All the lengths in red had been given in the problem statement. The task is to find $BC$. The green ones were calculated from the information in red.
Here's two ways I tried to solve it (and I would like feedback):
The green line is drawn parallel to $QC$. Suppose, the other unlabelled end of the green line be point $R$. So the line can be called $PR$.
In $\triangle BPR$,
$PC=QC=9, \space\space PC=3\times AP\\PB=6, \space\space PB=3 \times AQ\\\therefore \triangle BPR \sim \triangle APQ\\BD=4\times3, \space\space \boxed{BD=12}$
In quadrilateral $PQCD$, opposite sides are parallel to each other and it is therefore a parallelogram. So $DC=4$.
$BC=BD+DC\\BC=12+4\\\boxed{BC=16}$
In $\triangle ABC$, $AB=2+6=2(1+3)=\boxed{2\times 4}\\AC=3+9=3(1+3)=\boxed{3\times 4}\\BC=?$
In $\triangle APQ$, $AP=\boxed{2}\\AC=\boxed{3}\\PQ=4$
$\because \triangle ABC\sim \triangle APQ,\\BC=PQ\times4=4\times4=16,\\\boxed{BC=16}$
There are so many typos that it's kind of hard to read your proof.
Your solution is extremely sloppy.
Don't take this the wrong way.

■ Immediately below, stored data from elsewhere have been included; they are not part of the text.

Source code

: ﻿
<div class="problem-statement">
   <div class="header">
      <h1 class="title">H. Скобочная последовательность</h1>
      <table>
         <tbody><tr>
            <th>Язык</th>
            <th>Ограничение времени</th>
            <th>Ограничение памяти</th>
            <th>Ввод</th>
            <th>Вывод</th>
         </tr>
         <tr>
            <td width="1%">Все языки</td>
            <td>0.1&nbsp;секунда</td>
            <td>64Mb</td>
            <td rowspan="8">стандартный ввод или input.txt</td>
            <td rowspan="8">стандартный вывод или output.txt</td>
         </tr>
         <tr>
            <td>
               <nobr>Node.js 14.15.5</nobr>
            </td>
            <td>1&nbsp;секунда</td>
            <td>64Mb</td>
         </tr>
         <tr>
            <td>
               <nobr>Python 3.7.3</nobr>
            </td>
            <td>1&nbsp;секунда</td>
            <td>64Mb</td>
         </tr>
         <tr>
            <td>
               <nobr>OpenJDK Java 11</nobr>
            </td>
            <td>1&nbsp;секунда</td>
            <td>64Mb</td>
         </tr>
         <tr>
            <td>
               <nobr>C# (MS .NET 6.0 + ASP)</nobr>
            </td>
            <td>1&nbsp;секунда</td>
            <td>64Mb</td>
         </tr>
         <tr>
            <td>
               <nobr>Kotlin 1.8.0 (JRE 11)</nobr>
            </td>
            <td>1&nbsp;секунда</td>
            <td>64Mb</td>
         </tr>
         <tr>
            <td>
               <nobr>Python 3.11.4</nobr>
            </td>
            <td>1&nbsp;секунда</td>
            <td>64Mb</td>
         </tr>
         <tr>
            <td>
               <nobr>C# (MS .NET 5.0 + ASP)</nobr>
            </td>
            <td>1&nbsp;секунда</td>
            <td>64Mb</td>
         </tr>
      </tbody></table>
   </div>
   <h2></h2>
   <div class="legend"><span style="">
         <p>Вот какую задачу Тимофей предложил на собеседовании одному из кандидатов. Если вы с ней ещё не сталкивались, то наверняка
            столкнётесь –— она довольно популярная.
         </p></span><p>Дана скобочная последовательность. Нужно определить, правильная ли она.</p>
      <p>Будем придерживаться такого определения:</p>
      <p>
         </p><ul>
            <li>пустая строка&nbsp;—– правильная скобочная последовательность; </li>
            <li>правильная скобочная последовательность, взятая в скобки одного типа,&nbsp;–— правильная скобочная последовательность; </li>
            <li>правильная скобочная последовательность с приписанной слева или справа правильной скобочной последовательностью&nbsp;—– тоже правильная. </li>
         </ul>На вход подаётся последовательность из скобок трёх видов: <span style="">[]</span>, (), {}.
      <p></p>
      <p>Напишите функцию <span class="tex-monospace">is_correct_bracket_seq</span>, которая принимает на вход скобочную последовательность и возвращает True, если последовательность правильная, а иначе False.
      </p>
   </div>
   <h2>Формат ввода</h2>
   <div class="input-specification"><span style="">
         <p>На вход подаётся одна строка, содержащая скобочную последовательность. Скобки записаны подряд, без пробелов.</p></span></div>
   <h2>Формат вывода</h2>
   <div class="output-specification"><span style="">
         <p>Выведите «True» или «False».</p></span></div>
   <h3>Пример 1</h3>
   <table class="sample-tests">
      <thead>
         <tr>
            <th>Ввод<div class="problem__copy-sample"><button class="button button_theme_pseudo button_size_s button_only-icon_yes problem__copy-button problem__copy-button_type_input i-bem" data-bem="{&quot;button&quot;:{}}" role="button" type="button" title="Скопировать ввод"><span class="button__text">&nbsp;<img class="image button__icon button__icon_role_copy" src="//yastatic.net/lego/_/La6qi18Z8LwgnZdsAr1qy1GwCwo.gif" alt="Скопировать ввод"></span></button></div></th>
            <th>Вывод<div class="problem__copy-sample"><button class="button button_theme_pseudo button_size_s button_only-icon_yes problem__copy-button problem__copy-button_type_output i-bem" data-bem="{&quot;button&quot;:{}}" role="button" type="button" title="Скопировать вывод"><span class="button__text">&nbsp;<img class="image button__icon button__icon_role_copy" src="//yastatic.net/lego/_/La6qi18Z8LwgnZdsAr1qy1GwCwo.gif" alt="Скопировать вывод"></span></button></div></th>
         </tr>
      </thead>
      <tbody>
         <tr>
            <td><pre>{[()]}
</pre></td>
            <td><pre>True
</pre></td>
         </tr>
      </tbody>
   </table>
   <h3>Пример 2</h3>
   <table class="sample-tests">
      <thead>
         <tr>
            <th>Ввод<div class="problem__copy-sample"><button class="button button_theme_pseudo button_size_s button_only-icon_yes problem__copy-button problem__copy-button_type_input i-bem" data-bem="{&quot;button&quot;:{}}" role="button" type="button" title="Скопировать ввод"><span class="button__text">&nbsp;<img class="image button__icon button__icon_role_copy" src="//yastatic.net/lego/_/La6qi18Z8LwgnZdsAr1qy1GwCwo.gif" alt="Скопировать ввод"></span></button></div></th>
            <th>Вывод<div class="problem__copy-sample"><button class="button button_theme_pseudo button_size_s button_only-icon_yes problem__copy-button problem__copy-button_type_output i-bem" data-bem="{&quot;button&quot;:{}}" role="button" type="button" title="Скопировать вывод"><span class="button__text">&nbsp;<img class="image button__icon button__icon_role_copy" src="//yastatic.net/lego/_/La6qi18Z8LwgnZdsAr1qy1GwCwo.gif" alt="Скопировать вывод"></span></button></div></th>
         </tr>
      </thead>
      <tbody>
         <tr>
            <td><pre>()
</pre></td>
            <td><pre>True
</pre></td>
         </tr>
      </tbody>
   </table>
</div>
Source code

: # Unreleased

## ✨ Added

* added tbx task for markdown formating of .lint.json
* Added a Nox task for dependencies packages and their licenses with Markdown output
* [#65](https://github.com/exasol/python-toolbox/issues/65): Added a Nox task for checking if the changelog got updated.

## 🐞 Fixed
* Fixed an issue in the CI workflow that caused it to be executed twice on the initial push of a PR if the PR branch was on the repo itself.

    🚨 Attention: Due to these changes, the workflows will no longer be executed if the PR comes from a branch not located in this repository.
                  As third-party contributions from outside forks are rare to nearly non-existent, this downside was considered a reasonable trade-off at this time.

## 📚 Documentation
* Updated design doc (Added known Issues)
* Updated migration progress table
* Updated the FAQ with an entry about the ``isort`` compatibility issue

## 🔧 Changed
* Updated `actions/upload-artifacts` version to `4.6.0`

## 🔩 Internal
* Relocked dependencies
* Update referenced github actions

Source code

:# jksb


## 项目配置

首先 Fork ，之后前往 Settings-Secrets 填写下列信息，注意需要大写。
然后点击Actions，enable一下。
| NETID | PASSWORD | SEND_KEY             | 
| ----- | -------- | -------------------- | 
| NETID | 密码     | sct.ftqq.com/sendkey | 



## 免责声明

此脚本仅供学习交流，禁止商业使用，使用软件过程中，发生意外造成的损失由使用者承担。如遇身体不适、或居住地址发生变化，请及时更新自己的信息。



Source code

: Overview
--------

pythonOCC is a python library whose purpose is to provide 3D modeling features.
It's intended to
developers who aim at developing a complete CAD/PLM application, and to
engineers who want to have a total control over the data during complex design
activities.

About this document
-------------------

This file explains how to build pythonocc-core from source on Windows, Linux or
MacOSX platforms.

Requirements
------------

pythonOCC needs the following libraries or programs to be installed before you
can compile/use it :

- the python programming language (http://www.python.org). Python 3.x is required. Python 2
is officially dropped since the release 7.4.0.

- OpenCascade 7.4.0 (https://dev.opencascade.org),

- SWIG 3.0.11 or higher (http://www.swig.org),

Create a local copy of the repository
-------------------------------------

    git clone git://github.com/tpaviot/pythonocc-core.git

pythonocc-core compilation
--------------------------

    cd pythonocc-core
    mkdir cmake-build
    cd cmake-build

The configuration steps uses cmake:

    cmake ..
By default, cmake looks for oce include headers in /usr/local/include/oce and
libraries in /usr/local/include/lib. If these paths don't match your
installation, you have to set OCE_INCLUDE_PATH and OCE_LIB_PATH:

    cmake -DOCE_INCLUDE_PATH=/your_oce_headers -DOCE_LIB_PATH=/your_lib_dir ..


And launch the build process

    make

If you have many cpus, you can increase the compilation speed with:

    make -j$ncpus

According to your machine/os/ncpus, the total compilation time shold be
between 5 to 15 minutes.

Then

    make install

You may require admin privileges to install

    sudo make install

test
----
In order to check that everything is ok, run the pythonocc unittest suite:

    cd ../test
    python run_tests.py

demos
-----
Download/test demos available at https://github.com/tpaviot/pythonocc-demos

It's very obvious to me that you correctly solved the problem. You used the correct similar triangles to calculate all the values. Your answer in the end is correct.
But your description showing how you got to the answer is a horrible mess. If I was grading this solution, I would give you maybe half of all possible points.